* [ACTION ITEM]: Transcribe exactly the span of lines that begins the records and ends with the line holding "Se observa la", both boundary lines included.

-------- EXCERPTED RECORDS

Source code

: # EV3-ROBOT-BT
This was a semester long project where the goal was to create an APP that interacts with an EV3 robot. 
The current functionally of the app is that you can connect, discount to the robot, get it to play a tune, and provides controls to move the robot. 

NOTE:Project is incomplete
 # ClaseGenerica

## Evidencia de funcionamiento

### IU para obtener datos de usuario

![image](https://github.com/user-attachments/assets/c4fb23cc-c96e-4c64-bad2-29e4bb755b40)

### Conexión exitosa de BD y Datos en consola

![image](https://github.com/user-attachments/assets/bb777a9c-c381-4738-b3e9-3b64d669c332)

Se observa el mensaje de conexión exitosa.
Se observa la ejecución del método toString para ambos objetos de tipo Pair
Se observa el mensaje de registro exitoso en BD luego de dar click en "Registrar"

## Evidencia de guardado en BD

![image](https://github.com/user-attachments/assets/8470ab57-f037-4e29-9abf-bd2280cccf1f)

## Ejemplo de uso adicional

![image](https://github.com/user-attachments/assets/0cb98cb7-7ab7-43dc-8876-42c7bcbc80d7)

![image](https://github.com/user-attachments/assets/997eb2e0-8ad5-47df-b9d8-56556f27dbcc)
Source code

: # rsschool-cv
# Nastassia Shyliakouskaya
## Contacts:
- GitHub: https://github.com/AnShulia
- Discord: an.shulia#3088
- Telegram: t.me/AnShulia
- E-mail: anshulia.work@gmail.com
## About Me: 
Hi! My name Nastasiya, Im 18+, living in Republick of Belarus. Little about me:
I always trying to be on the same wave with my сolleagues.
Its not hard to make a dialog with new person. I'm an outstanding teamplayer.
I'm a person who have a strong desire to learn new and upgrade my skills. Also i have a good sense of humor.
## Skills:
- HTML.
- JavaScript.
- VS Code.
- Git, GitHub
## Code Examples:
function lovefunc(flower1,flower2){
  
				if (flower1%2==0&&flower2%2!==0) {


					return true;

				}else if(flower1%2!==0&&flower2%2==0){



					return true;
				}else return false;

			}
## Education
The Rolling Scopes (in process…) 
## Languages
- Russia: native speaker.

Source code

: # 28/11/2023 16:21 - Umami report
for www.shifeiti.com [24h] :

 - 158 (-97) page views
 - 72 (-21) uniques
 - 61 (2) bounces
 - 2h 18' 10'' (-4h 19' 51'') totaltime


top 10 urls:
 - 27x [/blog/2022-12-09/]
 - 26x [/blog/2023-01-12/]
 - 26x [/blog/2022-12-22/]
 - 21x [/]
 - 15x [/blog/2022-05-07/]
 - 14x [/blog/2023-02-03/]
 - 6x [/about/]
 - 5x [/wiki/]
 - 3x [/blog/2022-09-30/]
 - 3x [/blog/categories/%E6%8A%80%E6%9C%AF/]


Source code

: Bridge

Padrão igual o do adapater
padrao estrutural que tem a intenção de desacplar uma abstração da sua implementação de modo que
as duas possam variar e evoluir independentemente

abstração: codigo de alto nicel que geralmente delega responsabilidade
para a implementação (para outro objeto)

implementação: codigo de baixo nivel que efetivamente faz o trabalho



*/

----------------

* [RESPONSE]:
Source code

: # EV3-ROBOT-BT
This was a semester long project where the goal was to create an APP that interacts with an EV3 robot. 
The current functionally of the app is that you can connect, discount to the robot, get it to play a tune, and provides controls to move the robot. 

NOTE:Project is incomplete
 # ClaseGenerica

## Evidencia de funcionamiento

### IU para obtener datos de usuario

![image](https://github.com/user-attachments/assets/c4fb23cc-c96e-4c64-bad2-29e4bb755b40)

### Conexión exitosa de BD y Datos en consola

![image](https://github.com/user-attachments/assets/bb777a9c-c381-4738-b3e9-3b64d669c332)

Se observa el mensaje de conexión exitosa.
Se observa la ejecución del método toString para ambos objetos de tipo Pair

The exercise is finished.